Re: negative density range determination

From: Sandy King ^lt;sanking@CLEMSON.EDU>
Date: 09/13/04-06:59:52 AM Z
Message-id: <p06020400bd6b47576918@[]>


The numbers vary because the actual exposure scale (ES ) of the
processes varies a lot depending on chemistry, working conditions,
paper, exposing light, etc. This is true with all processes, not just

And the actual way people figure density range also varies, in the
same way that some people count Zones from II to VIII and others
count from I to IX.

In my own work I figure density range manually, i.e. by looking at a
printed step wedge, from the first maximum density to the first
density just over paper white. When I make this evaluation by looking
at a step wedge I simply count the number of steps and multiply by
log 0.15 (assuming a step wedge where each step represent
approximately 1/2 stop).

Some plotter programs may give different values because one can
choose IDmax, say at either 90% of Dmax or at some other figure. I
generally choose 90% of Dmax for Pt/Pd printing but a bit higher for
carbon printing.

The main thing is to apply consistency in your own work.


>I haven't heard from anyone yet regarding the question I asked yesterday
>so I am repeating it here (below) with a bit of example data culled from
>several texts. Various authors are recommending the following density
>ranges for cyanotype:
>Farber: 1.40 (and 1.8-2.6 for Ware's)
>Barnier: 0.95-1.4 (and >2.0 for Ware's)
>The range given for Salted Paper is:
>Farber: 1.60-1.80
>Barnier: 1.80-2.00
>So, you can see recommendations vary considerably.
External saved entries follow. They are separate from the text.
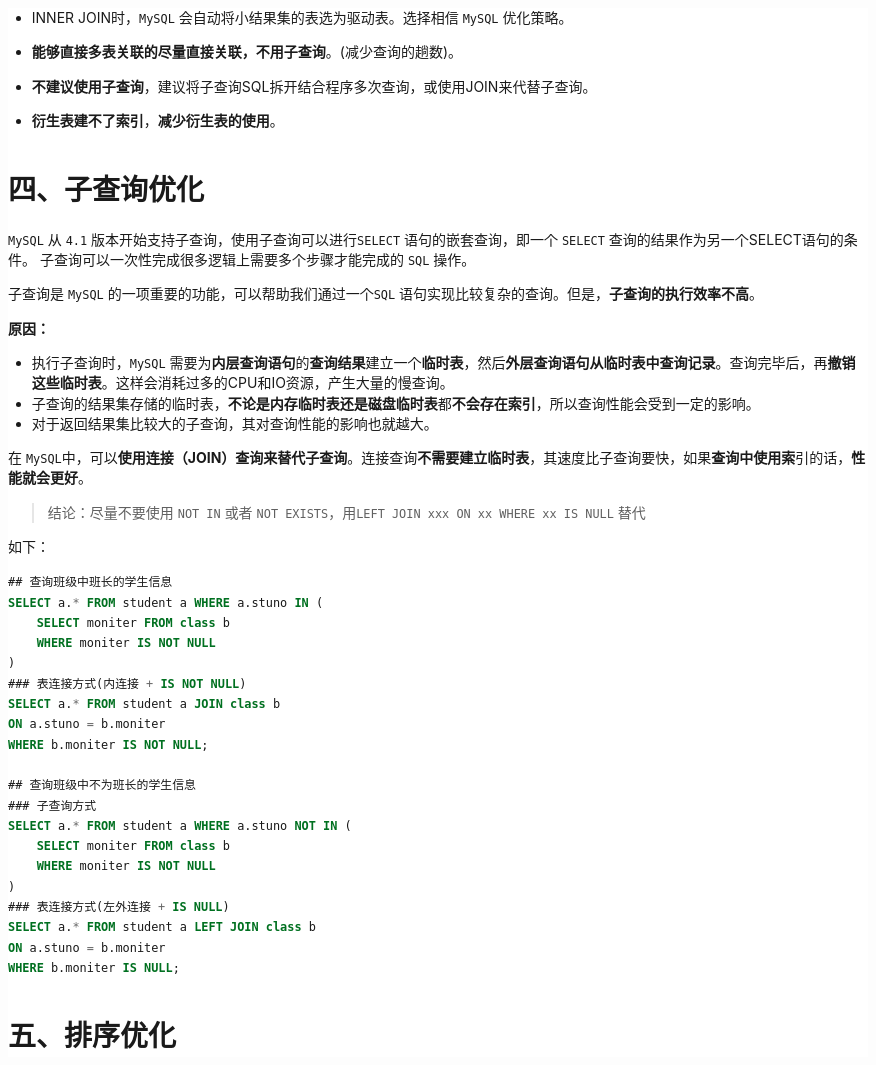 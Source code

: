   

- INNER JOIN时，`MySQL` 会自动将小结果集的表选为驱动表。选择相信 `MySQL` 优化策略。

- **能够直接多表关联的尽量直接关联，不用子查询**。(减少查询的趟数)。

- **不建议使用子查询**，建议将子查询SQL拆开结合程序多次查询，或使用JOIN来代替子查询。

- **衍生表建不了索引**，**减少衍生表的使用**。

# 四、子查询优化

`MySQL` 从 `4.1` 版本开始支持子查询，使用子查询可以进行`SELECT` 语句的嵌套查询，即一个 `SELECT` 查询的结果作为另一个SELECT语句的条件。 子查询可以一次性完成很多逻辑上需要多个步骤才能完成的 `SQL` 操作。

子查询是 `MySQL` 的一项重要的功能，可以帮助我们通过一个`SQL` 语句实现比较复杂的查询。但是，**子查询的执行效率不高**。

**原因：**

- 执行子查询时，`MySQL` 需要为**内层查询语句**的**查询结果**建立一个**临时表**，然后**外层查询语句从临时表中查询记录**。查询完毕后，再**撤销这些临时表**。这样会消耗过多的CPU和IO资源，产生大量的慢查询。
- 子查询的结果集存储的临时表，**不论是内存临时表还是磁盘临时表**都**不会存在索引**，所以查询性能会受到一定的影响。
- 对于返回结果集比较大的子查询，其对查询性能的影响也就越大。

在 `MySQL`中，可以**使用连接（JOIN）查询来替代子查询**。连接查询**不需要建立临时表**，其速度比子查询要快，如果**查询中使用索**引的话，**性能就会更好**。

> 结论：尽量不要使用 `NOT IN` 或者 `NOT EXISTS`，用`LEFT JOIN xxx ON xx WHERE xx IS NULL` 替代

如下：

```sql
## 查询班级中班长的学生信息
SELECT a.* FROM student a WHERE a.stuno IN (
	SELECT moniter FROM class b
    WHERE moniter IS NOT NULL
)
### 表连接方式(内连接 + IS NOT NULL)
SELECT a.* FROM student a JOIN class b
ON a.stuno = b.moniter
WHERE b.moniter IS NOT NULL;

## 查询班级中不为班长的学生信息
### 子查询方式
SELECT a.* FROM student a WHERE a.stuno NOT IN (
	SELECT moniter FROM class b
    WHERE moniter IS NOT NULL
)
### 表连接方式(左外连接 + IS NULL)
SELECT a.* FROM student a LEFT JOIN class b
ON a.stuno = b.moniter
WHERE b.moniter IS NULL;
```

# 五、排序优化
Additionally, the
>way the authors determine these numbers also varies.
>For example, James refers to the negative density range as the
>difference between the densities of "the densest highlights with detail"
>and the "thinnest shadows with detail."
>Crawford states the negative density range is that which prints "the
>full range of tones from 'paper white' to the 'maximum black''' and that
>the exposure range is equal to the difference in density between "the
>minimum exposure to produce the first perceptible tone and the exposure
>necessary to produce the deepest possible tones."
>Farber states the negative density range is "the difference between the
>brightest highlight and the deepest shadow with some texture."
>To me, there is a difference between a density producing a tone (e.g.
>Zone I & IX) and a density producing some texture (Zone II & VIII for
>slight perceptible texture and zone III & VII for full texture) as well
>as maximum and minimum values. But, these authors' definitions seem to
>be measuring different values and reporting vastly different ranges.
>So, I ask again what is the standard for determining negative density
>range (if there is one) and what sort of target ranges do various
>practitioners on this list use for the processes listed below?
>Thanks again for any info from actual practice.
>>>> 09/08/04 12:17 PM >>>
>As a result of some recent testing of cyanotype emulsions I have a
>question regarding reported optimum negative density ranges for the
>various alternative processes. As I read through several texts and skim
>past threads related to the subject on this list, I realize there is
>wide variation in the actual range numbers reported as well as how these
>figures are determined by individuals (and not everyone reports their
>My take on the subject is that the range should be determined by
>subtracting the negative density of a slightly textured shadow area from
>the negative density value of a slightly textured highlight area. In
>Zone system terms, I would subtract the net density of Zone II from Zone
>Is this standard? Are there good/valid reasons to use a different pair
>of numbers/zones in the calculation (e.g., Zones III and VII, or Zones I
>and IX, or initial densities producing max black and paper white)?
>I would appreciate input on how individuals on the list determine the
>density for various processes and also what target range values you use
>for the following processes: gum bichromate, cyanotype, van dyke brown,
>salted paper, Kentmere/Centennial POP, and albumen printing.
>Thanks for any data and/or method you care to share.